Introduction

This is a photo of a car mechanic’s shop. There are three United States Postal Services trucks being serviced, and one not being serviced.
Figure 12.1 Linear regression and correlation can help you determine whether an auto mechanic’s salary is related to his work experience. (credit: Joshua Rothhaas)

Chapter Objectives

By the end of this chapter, the student should be able to do the following:

  • Discuss basic ideas of linear regression and correlation
  • Create and interpret a line of best fit
  • Calculate and interpret the correlation coefficient
  • Calculate and interpret outliers

Professionals often want to know how two or more numeric variables are related. For example, is there a relationship between the grade on the second math exam a student takes and the grade on the final exam? If there is a relationship, what is the relationship, and how strong is it?
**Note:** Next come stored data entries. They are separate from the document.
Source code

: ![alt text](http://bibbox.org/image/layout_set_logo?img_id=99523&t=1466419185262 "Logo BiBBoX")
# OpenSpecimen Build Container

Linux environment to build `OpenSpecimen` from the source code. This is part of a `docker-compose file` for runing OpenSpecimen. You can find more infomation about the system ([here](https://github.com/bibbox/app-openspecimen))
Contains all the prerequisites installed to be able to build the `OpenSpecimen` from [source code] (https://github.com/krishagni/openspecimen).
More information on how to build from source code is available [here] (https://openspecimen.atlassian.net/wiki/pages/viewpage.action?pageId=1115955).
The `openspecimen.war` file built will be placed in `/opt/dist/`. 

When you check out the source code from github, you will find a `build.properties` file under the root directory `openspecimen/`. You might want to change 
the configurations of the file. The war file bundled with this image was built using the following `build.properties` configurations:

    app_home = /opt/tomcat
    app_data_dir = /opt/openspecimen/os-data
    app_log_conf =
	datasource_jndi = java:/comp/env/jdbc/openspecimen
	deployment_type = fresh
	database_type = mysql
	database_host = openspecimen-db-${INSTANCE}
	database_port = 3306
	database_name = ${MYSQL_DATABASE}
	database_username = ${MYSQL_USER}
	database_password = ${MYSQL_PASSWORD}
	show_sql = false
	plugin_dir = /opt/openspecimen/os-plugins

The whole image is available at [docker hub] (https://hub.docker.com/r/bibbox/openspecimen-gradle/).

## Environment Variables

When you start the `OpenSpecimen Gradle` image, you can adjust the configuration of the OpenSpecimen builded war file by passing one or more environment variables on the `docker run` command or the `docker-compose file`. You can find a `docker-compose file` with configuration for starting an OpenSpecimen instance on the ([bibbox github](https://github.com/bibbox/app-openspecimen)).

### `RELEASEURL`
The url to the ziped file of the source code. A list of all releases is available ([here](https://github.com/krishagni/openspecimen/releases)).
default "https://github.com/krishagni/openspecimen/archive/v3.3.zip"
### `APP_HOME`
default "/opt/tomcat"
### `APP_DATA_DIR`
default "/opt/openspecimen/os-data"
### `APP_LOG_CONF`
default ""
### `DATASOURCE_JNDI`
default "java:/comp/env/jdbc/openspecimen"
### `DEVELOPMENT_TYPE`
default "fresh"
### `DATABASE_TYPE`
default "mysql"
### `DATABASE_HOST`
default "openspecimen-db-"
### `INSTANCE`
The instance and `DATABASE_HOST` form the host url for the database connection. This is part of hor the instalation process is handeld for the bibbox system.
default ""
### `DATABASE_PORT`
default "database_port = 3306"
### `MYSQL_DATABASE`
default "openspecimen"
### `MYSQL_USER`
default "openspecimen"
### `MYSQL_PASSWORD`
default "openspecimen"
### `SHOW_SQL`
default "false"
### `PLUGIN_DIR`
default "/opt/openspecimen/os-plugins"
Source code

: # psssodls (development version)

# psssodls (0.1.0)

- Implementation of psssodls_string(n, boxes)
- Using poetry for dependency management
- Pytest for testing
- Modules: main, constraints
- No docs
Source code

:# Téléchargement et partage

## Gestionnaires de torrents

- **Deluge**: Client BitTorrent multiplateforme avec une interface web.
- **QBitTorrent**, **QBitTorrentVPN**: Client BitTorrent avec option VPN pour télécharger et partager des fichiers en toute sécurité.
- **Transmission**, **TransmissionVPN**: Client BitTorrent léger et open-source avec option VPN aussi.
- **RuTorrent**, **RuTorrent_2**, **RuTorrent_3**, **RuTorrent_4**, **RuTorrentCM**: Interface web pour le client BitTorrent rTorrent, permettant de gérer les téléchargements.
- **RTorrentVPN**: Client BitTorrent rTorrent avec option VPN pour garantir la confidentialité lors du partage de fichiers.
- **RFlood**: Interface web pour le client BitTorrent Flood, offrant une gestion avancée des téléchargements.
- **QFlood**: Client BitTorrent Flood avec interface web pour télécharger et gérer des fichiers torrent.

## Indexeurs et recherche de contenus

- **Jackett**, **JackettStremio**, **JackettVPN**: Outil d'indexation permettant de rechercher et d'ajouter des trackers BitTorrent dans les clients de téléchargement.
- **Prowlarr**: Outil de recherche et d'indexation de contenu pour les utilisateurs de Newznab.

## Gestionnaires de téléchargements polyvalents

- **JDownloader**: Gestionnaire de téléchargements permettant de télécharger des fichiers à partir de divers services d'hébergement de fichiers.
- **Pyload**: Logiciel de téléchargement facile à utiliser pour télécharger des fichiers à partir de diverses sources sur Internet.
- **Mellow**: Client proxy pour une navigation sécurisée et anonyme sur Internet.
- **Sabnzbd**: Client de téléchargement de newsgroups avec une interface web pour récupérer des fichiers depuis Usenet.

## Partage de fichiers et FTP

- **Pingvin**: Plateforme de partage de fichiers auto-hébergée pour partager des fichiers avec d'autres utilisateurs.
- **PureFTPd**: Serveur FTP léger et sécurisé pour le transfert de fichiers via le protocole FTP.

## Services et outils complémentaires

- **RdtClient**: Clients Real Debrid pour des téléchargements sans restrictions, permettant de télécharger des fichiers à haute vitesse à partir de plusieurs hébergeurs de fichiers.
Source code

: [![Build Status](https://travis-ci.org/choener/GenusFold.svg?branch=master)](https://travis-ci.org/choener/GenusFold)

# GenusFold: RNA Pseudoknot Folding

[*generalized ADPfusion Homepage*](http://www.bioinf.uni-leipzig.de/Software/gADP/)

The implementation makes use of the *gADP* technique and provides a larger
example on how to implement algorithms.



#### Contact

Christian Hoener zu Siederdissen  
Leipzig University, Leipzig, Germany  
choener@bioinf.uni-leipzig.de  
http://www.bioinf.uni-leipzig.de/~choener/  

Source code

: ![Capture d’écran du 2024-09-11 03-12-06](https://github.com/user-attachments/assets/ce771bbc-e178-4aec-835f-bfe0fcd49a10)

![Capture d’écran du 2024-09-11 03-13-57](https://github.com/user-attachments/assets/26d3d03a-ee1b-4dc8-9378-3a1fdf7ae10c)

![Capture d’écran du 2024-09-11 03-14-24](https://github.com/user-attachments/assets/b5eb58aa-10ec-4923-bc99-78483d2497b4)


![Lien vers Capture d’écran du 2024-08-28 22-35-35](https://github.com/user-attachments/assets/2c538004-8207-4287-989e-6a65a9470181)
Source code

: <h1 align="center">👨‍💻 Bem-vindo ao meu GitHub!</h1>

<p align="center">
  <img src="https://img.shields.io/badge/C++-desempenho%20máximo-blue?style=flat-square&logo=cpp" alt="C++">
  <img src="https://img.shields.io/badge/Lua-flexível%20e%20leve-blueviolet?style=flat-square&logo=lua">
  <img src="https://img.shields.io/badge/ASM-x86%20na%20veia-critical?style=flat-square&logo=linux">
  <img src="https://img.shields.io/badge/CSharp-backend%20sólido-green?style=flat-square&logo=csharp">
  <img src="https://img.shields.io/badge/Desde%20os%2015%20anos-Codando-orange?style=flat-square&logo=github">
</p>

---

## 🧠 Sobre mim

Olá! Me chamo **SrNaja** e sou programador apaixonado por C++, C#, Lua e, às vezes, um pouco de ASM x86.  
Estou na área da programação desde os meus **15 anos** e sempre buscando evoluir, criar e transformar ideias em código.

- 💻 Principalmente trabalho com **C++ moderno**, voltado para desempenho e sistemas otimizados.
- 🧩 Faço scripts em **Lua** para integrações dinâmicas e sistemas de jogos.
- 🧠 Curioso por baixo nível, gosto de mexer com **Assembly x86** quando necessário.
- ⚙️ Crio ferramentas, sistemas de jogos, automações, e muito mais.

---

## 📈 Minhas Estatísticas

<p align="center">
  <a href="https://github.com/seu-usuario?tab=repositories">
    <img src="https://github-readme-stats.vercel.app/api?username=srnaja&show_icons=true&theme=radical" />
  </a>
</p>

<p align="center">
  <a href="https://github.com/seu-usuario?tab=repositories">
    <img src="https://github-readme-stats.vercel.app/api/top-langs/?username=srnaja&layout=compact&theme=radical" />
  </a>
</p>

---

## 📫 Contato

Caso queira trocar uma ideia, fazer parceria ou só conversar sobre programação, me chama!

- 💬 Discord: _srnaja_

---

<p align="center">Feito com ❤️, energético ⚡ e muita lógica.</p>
In another example, your income may be determined by your education, your profession, your years of experience, and your ability. The amount you pay a repair person for labor is often determined by an initial amount plus an hourly fee.

The type of data described in the examples is bivariate data—bi for two variables. In reality, statisticians use multivariate data, meaning many variables.

In this chapter, you will study the simplest form of regression—linear regression with one independent variable (x). This involves data that fit a line in two dimensions. You will also study correlation, which measures the strength of a relationship.